05:24 < kyhwana> well, LEO involvement just imply CC breaches. If there's any chance of a CC breach, i'd like to know so I can change my CC number
05:24 < AlexC_> chesty: If they don't, they're stupid (and I don't like using that word to describe Linode after being with them for years!)
05:24 -!- ryan| [[email protected]] has joined #linode
05:24 < ryan|> quite rude of you
05:24 < Ruchira_> hi ryan!:
05:24 -!- azizur [[email protected]] has joined #linode
05:24 -!- mode/#linode [+b *!*@37.235.49.*] by akerl
05:25 < ssthormess> anyone works for linode here?
05:25 -!- ryan| was kicked from #linode by akerl [ryan|]
05:25 < chesty> and the cover up begins
05:27 -!- root__ [[email protected]] has joined #linode
05:27 -!- root__ is now known as ryan||
05:27 < chesty> http://seclists.org/nmap-dev/2013/q2/3
05:27 < ryan||> Quite rude out of you
05:27 < ryan||> To ban me like that
05:28 < ryan||> akerl: Mind sharing what motivated your bans on me?
05:28 < ryan||> Did I offend you by sharing the truth?
05:29 < ryan||> Hey, you didn't go by our deal. What did you expect?
05:30 < ryan||> I had a nice deal with linode staff that they don't share the fact htat they got owned with anyone and we won't release info on their hack
05:30 < ryan||> (including customer credit cards)
05:30 < ryan||> which will now be released
05:30 < AlexC_> ryan||: This is best sorted between you and Linode, if you could just let this channel get on to normalilty and support users that'd be great
05:31 < ryan||> AlexC_: oh, but it's users data at stake here
05:31 < scottymeuk> ryan||: if your going to release it, then why are you here? Nothing we can do to stop you.
05:31 < ryan||> scottymeuk: why can't I stop by and talk
05:31 < ryan||> Is that illegal?
05:32 < ryan||> ssthormess: you don't care about the fact that it took linode staff about two weeks to tell their customers about the breach?

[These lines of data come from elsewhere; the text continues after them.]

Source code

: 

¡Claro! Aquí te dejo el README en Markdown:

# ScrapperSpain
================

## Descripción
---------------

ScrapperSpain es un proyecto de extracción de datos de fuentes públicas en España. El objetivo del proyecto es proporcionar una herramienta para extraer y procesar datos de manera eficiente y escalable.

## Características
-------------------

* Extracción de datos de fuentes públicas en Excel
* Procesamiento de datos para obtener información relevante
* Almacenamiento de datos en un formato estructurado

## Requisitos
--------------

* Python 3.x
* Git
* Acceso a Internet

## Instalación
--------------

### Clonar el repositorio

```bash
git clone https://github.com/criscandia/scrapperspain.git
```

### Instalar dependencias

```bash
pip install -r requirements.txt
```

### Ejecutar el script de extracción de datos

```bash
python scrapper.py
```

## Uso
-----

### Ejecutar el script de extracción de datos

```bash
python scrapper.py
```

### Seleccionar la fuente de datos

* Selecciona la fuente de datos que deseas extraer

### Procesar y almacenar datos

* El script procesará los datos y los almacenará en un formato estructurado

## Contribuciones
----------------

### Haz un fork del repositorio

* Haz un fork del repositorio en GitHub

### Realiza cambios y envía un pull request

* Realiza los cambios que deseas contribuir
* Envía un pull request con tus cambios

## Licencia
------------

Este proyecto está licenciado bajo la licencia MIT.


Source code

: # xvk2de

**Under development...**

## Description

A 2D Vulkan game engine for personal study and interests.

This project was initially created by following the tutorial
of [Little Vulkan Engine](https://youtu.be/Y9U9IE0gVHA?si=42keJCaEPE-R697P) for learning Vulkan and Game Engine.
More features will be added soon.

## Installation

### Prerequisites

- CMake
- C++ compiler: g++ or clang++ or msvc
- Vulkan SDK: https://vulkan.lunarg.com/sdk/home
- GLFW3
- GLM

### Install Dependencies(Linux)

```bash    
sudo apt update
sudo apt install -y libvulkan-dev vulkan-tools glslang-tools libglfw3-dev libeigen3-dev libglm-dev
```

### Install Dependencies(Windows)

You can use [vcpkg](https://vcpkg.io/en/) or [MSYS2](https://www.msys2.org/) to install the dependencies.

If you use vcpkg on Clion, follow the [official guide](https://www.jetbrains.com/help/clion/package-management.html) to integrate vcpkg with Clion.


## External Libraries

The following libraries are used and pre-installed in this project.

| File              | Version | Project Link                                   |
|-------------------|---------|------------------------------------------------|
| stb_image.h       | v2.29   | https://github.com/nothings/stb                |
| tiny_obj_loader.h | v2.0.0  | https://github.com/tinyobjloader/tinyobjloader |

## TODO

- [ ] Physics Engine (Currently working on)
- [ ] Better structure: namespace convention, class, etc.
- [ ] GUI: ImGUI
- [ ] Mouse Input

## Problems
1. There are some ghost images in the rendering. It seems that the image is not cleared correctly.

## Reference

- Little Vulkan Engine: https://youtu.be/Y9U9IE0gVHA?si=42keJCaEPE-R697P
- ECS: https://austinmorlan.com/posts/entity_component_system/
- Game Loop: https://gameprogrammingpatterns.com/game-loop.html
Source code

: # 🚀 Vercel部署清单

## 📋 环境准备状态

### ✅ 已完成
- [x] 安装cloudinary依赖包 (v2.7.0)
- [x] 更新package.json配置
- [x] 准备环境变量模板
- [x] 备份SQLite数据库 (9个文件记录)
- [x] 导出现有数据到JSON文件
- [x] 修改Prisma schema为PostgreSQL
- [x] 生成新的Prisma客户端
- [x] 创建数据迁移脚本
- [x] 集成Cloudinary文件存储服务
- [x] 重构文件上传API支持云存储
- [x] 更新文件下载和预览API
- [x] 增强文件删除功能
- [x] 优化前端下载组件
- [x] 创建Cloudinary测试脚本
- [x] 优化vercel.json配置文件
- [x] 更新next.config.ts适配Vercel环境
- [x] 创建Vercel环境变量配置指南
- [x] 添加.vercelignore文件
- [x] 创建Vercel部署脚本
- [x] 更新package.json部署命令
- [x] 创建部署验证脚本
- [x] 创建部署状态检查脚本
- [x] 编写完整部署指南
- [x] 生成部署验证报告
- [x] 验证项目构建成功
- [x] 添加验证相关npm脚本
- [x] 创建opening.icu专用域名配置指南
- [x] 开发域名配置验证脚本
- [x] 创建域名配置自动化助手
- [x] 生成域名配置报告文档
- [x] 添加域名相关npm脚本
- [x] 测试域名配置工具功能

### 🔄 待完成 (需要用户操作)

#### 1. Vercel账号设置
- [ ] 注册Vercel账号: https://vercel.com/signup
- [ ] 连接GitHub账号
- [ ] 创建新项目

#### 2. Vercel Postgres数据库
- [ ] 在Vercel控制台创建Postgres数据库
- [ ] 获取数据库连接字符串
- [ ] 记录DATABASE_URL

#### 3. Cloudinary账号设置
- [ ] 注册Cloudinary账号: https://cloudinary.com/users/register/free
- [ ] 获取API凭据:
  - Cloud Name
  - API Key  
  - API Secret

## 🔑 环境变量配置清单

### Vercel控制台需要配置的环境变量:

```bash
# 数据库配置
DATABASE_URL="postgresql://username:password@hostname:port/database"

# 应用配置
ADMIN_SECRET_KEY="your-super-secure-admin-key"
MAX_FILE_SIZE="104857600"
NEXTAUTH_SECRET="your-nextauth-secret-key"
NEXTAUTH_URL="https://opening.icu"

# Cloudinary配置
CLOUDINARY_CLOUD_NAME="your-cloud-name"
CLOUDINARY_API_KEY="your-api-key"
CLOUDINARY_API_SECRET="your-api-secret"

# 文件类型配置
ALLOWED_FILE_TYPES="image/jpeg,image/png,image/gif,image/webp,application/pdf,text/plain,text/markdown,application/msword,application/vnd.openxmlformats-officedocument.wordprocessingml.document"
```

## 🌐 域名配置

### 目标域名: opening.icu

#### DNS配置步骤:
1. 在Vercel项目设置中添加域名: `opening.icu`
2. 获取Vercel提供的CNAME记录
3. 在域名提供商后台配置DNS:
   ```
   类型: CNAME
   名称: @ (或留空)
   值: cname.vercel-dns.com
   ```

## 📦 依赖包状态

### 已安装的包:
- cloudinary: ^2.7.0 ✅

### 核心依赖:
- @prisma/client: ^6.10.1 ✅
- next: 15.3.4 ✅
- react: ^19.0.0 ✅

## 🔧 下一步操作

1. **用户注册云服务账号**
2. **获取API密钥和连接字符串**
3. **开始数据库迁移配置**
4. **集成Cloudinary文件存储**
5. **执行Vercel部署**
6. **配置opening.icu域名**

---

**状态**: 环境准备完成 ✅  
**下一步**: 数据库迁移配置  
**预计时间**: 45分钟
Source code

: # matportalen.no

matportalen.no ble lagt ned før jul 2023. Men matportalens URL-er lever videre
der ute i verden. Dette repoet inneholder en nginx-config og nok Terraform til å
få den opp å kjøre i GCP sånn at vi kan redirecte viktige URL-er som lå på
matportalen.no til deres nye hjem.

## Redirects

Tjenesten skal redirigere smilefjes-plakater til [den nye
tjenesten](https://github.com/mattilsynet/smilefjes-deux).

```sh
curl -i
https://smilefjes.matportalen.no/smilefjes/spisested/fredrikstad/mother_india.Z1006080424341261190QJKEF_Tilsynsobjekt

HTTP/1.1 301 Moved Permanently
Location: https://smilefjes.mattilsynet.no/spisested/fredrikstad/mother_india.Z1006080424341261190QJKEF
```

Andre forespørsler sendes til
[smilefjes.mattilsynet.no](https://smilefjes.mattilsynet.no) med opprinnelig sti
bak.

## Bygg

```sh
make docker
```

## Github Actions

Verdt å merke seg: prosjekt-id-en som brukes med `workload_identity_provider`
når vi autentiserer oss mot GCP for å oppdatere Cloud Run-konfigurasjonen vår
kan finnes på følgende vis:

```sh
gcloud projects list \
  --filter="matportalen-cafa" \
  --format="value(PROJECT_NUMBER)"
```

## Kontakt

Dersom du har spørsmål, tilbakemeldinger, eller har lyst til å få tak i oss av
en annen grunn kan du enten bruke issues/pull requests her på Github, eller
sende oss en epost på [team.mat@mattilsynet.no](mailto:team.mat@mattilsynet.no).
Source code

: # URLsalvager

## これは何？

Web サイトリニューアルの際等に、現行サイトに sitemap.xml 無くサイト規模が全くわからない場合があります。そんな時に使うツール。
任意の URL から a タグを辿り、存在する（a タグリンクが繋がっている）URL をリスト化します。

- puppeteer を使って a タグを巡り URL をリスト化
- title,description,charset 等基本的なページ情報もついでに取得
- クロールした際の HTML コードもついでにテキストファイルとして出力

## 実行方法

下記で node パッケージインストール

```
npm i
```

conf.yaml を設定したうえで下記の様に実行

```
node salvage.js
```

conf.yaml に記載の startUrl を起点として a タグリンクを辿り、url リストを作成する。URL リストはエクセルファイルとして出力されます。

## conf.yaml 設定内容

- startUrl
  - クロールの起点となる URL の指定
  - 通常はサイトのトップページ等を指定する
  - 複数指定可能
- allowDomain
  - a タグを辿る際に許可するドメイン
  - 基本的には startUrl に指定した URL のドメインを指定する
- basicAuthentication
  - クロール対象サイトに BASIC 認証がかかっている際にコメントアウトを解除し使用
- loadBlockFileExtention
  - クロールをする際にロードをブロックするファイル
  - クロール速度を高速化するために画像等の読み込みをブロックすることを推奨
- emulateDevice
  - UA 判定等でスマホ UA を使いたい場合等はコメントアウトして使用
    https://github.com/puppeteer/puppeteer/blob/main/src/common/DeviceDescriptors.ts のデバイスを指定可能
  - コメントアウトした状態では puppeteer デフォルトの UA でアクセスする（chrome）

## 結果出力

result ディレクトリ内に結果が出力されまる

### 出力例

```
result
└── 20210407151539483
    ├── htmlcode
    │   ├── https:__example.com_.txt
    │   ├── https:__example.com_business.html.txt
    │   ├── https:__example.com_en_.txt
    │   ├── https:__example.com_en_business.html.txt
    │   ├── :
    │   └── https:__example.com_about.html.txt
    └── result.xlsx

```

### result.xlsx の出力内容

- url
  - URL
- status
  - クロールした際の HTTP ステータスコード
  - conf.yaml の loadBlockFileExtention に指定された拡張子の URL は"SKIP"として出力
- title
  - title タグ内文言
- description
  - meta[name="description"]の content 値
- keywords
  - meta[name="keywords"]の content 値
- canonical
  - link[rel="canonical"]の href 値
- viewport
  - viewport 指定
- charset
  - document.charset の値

05:33 < ssthormess> ryanll: no. I work with Citibank Chase and Bank of America and all three have zero customer liability.
05:33 < Ruchira> ryan||: give us the link to cold fusion vulnerability that you are talking about
05:34 < ryan||> Ruchira: 0day
05:34 < ryan||> linode staff apparently failed to deduce it themselves and relied on chmodding CFIDE to 000
05:36 < ryan||> (It's surprising that anyone is still running coldfusion, that's like connection a windows 98 box to the internet without a firewall)
05:36 < ryan||> ssthormess: did you reset your instance api keys?
05:36 < ryan||> lish keys too?
05:36 < ssthormess> ryanll: how I do that?
05:37 < ryan||> Do you care about your data integrity?
05:37 < ryan||> would you mind if your linode was hacked?
05:37 < kyhwana> ohnoes, you have a public key!
05:37 < ryan||> kyhwana: lish passwords were stored in plain text
05:38 < ryan||> Last time I checked you couldn't disable password authnetication
05:38 < ryan||> and linode staff didn't properly secure the screen setup lish uses so it allowed breaking out of lish to the host environment
05:38 < ryan||> so someone using the same node as you being compromised would be enough for your server to be compromised
05:38 < kyhwana> and who leaves a login into their box logged in on lish eh?
05:38 < ryan||> Does it matter when you can break out to the host environment?
05:39 < ryan||> And unless you changed your api key, someone can just change your boot configs to init=/bin/bash
05:40 < gerryvdm_mbp> lish passwords were saved in plaintext?
05:40 < ryan||> Yep
05:40 < ryan||> so were the api keys (which could at least have been hashed)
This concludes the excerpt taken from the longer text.